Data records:
----
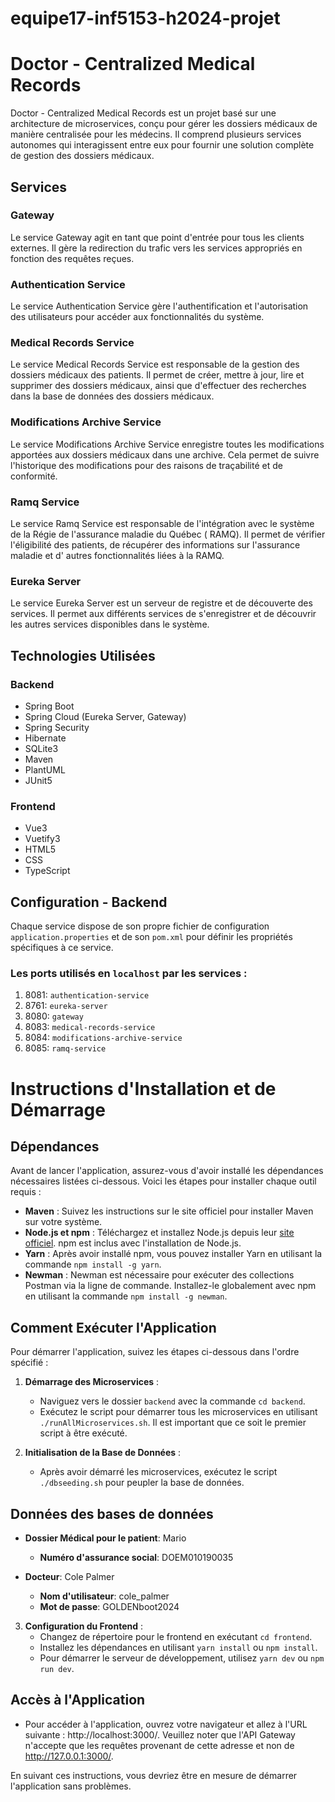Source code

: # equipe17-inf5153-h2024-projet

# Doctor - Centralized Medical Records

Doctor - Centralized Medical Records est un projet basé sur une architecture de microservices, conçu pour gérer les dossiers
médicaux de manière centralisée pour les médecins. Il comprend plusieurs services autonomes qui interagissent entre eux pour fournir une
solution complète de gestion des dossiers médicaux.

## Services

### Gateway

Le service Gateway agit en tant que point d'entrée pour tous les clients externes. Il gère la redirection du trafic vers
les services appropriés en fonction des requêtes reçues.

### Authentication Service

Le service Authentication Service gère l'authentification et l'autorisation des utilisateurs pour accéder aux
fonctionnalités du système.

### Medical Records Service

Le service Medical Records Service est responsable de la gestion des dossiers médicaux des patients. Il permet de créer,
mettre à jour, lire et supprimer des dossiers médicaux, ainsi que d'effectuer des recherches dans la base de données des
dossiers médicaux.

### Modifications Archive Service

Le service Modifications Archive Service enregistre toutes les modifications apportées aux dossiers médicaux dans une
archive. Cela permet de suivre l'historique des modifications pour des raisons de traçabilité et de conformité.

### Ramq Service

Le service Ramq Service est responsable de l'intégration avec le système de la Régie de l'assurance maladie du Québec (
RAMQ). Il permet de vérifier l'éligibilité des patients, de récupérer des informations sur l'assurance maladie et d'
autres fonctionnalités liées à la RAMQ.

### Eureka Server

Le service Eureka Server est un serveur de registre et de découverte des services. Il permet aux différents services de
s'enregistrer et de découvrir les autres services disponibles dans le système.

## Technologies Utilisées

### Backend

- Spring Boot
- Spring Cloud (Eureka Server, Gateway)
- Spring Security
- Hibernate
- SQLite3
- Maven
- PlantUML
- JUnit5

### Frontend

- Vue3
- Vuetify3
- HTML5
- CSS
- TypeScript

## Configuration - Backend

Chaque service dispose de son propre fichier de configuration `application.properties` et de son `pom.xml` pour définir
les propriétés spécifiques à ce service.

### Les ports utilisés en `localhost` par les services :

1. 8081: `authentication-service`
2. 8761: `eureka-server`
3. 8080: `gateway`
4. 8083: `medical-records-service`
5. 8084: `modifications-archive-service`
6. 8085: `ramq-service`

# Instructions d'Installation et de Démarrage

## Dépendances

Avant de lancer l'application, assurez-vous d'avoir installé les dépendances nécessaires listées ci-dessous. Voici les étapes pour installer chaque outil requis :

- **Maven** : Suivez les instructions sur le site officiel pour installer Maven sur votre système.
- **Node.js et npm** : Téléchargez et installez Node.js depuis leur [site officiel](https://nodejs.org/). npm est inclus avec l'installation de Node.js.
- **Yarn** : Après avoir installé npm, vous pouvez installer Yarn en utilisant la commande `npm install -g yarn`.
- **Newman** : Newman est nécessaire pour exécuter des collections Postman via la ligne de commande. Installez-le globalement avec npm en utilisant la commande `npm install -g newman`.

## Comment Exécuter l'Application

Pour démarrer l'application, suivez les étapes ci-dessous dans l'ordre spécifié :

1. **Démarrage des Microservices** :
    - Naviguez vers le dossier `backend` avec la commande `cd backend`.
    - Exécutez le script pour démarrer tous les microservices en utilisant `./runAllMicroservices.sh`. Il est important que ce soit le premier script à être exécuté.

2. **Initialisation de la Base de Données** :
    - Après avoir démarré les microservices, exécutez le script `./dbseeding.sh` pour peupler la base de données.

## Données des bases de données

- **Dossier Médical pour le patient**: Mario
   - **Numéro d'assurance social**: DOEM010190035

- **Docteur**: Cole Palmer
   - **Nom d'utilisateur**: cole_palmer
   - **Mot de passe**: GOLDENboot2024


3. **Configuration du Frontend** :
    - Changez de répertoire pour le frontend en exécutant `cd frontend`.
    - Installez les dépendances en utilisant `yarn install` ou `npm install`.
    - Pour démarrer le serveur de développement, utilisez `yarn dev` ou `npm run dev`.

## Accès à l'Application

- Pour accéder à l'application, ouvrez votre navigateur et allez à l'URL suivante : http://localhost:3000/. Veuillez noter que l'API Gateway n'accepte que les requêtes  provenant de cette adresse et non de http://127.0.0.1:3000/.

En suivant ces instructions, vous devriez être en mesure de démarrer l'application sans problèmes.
----
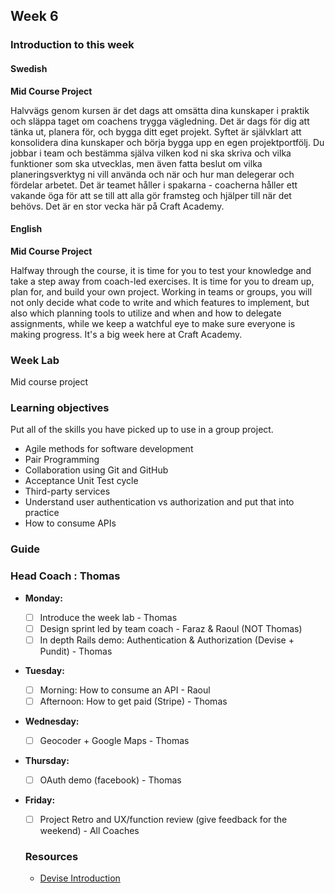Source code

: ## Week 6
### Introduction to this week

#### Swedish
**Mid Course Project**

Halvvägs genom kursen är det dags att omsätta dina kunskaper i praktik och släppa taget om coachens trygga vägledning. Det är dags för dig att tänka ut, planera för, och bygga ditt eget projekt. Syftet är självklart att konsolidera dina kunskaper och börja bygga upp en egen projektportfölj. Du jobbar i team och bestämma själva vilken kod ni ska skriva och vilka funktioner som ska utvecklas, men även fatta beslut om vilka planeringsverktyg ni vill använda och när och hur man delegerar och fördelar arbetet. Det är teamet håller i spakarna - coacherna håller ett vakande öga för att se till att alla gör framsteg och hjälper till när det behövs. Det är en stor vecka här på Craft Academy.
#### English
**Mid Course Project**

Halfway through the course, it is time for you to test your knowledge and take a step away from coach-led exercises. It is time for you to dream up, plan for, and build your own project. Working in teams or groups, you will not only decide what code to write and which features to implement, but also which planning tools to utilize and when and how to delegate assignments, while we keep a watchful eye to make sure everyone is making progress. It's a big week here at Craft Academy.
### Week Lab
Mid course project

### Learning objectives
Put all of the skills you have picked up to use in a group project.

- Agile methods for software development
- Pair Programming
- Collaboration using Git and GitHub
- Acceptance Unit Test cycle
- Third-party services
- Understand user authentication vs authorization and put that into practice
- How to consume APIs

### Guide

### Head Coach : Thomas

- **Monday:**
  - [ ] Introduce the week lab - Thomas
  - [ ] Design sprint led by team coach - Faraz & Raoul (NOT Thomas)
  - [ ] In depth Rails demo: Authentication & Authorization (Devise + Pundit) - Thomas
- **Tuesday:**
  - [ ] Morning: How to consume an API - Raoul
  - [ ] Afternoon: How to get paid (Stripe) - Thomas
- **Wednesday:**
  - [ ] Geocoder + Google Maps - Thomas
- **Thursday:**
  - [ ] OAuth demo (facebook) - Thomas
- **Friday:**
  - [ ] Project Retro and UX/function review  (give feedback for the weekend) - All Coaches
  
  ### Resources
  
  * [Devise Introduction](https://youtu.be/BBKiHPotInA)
----
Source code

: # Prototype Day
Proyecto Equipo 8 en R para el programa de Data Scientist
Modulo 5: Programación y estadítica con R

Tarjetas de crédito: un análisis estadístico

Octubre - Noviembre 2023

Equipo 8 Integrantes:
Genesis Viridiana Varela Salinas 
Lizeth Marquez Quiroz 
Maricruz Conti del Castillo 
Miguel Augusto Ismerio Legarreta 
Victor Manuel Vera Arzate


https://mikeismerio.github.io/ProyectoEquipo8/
----
What needs to be done:
Provide the number of lines above containing "vous" and nothing else.

Completed exercise:
3